Try asynchronous extraction from a Sensible URL

Use Sensible's asynchronous endpoints in production scenarios. You have two options for asynchronous processing:

  • Provide your own URLs for your documents.

  • Use URLs provided by Sensible for your documents.

This topic covers using URLs provided by Sensible. This is a good option if you can't create either publicly accessible or pre-signed URLs for your documents.

For either option, you can get the results as soon as they're ready by specifying a webhook.

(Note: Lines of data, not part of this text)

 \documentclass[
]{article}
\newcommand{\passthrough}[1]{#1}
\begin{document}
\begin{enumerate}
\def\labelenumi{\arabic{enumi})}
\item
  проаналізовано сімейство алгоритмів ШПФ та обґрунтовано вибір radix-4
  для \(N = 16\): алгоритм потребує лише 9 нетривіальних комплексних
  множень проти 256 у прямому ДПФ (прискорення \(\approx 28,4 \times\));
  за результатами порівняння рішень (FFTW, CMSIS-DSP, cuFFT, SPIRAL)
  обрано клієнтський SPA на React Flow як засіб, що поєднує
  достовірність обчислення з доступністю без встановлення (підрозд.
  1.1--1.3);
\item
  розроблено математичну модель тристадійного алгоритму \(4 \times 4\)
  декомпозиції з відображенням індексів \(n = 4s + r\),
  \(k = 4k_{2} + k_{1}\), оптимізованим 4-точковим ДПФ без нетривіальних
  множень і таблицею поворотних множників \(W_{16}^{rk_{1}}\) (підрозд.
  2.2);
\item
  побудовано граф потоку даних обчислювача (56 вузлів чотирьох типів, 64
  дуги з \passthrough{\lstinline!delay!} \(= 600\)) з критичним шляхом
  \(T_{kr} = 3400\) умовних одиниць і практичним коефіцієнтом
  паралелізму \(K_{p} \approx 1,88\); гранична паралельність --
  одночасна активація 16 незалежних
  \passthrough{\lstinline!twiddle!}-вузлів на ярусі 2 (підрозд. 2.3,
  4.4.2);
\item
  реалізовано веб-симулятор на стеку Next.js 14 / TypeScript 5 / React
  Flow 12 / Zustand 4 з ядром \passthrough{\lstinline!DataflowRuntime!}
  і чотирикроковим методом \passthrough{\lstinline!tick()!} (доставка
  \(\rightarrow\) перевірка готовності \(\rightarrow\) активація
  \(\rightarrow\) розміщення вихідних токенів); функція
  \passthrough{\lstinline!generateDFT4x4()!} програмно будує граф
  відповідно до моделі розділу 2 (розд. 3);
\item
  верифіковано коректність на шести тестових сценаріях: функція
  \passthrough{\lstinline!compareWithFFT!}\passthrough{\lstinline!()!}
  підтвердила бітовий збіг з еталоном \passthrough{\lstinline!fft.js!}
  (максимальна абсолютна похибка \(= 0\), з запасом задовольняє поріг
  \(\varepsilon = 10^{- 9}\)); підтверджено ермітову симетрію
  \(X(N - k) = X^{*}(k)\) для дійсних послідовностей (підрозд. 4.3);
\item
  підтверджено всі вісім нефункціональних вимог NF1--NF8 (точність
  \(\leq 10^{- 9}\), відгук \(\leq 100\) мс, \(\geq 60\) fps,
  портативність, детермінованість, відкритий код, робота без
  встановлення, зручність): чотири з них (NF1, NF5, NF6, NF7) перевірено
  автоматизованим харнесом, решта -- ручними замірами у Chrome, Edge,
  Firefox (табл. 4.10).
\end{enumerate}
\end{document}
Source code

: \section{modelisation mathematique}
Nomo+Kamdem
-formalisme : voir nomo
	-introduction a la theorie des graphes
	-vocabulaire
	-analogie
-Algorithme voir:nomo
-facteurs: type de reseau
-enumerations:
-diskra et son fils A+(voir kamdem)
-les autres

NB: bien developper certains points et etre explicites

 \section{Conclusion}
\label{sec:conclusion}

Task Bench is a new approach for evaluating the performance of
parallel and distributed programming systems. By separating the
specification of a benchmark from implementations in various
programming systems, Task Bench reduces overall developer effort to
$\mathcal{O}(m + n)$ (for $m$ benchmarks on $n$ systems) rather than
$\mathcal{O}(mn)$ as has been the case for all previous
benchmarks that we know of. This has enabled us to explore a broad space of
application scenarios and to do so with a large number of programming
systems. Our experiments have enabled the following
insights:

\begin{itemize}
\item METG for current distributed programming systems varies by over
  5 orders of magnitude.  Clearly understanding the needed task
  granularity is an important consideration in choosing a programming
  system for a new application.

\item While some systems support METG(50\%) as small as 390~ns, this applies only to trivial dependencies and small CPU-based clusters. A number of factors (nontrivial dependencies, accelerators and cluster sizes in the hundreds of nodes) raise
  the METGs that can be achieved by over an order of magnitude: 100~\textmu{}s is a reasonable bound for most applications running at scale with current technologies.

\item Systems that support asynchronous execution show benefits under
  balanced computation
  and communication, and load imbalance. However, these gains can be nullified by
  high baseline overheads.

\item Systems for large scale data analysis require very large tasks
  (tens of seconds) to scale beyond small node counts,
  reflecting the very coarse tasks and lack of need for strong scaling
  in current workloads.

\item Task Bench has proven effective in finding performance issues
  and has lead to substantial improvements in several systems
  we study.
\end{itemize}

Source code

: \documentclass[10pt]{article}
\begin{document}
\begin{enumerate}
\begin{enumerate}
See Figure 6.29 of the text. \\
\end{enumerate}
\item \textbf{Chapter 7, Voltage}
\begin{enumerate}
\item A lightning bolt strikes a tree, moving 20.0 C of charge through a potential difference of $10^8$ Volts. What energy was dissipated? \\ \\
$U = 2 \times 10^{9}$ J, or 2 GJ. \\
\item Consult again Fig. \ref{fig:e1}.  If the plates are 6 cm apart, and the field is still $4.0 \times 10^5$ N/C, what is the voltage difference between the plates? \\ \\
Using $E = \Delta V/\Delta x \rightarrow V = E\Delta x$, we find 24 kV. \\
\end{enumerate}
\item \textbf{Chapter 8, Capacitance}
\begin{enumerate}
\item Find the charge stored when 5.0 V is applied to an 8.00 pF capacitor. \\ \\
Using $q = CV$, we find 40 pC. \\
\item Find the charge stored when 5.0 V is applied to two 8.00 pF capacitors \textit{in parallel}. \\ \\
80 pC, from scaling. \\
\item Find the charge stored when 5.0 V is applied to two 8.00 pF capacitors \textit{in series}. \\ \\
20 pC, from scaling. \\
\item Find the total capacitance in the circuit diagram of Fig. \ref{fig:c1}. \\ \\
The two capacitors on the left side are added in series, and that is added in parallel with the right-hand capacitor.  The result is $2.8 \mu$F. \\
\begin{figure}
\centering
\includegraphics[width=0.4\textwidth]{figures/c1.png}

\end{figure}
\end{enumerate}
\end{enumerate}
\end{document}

Extract from a URL Sensible provides

Prerequisites

To follow these tutorials, you need:

Configure the extraction

To create example extraction configuration, follow the steps in Out-of-the-box extractions to add support for the 1040s document type to your account. You'll use this document type in the following steps.

Generate the upload URL

Generate a temporary, one-time Sensible URL for a document:

  1. Copy the following code sample and replace *YOUR_API_KEY* with your API key:
curl --request POST 'https://api.sensible.so/v0/generate_upload_url/1040s' \
--header 'Content-Type: application/json' \
--header 'Authorization: Bearer YOUR_API_KEY' \
--data '{"content_type":"application/pdf"}'
  1. In your Postman workspace, click Import, select Raw text, paste the code sample, and follow the prompts to import the code sample.

Click to enlarge

  1. Click Send. The response looks something like the following:
{
    "id": "14d82783-c12b-4e70-b0ae-ca1ce35a9836",
    "created": "2021-06-16T16:22:56.576Z",
    "status": "WAITING",
    "type": "1040s",
    "upload_url": "https://sensible-so-utility-bucket-prod-us-west-2.s3.us-west-2.amazonaws.com/EXTRACTION_UPLOAD/sensible/fc3484c5-3f35-4129-bb29-0ad1291ee9f8/EXTRACTION/14d82783-c12b-4e70-b0ae-ca1ce35a9836.pdf?AWSAccessKeyId=REDACTED&Expires=1623861476&Signature=REDACTED&x-amz-security-token=REDACTED"
}

Extract the data

Use the one-time URL you generated in the previous step to extract data from the document:

  1. Copy the following code sample. Replace YOUR_UPLOAD_URL with the upload_url that you received as a response in the previous steps:
curl --request PUT 'YOUR_UPLOAD_URL' \
--data-binary '@/PATH_TO_DOWNLOADED_DOCUMENT.pdf' \
--header 'Content-Type: application/pdf' \
  1. In your Postman workspace, click Import, select Raw text, paste the code sample, and follow the prompts to import to code sample.

Click to enlarge

Troubleshoot: Postman can automatically add authorization and content-type headers that cause errors:

  • If Postman automatically specifies authorization for the request, then specify No Auth in the request's Auth tab :

Click to enlarge

  • If Postman automatically specifies a content type header, then ensure that the value of the Content-Type header matches that of the content_type body parameter in the request in step 1. In this case, it must be application/pdf.

Click to enlarge

  1. If you haven't already, download the following example document, which works with the example 1040s document type you created in the Prerequisites section:
Example documentDownload link
  1. Correct the path to the downloaded document in your request: click the Body tab, select binary, then click Select file and select the document:

Click to enlarge

  1. Click Send to send the request. The response is 200:

Click to enlarge

Retrieve extraction

To retrieve the document extraction, you have two options:

  • Use the /documents endpoint. See the following steps.
  • Use a webhook. See Try a webhook.

To retrieve the extraction results with the /documents endpoint, take the following steps:

  1. In a previous step on this page, you generated a URL and got back a response that included an extraction ID:

    {
        "id": "14d82783-c12b-4e70-b0ae-ca1ce35a9836"
    }
    
  2. Copy the document extraction id from that response.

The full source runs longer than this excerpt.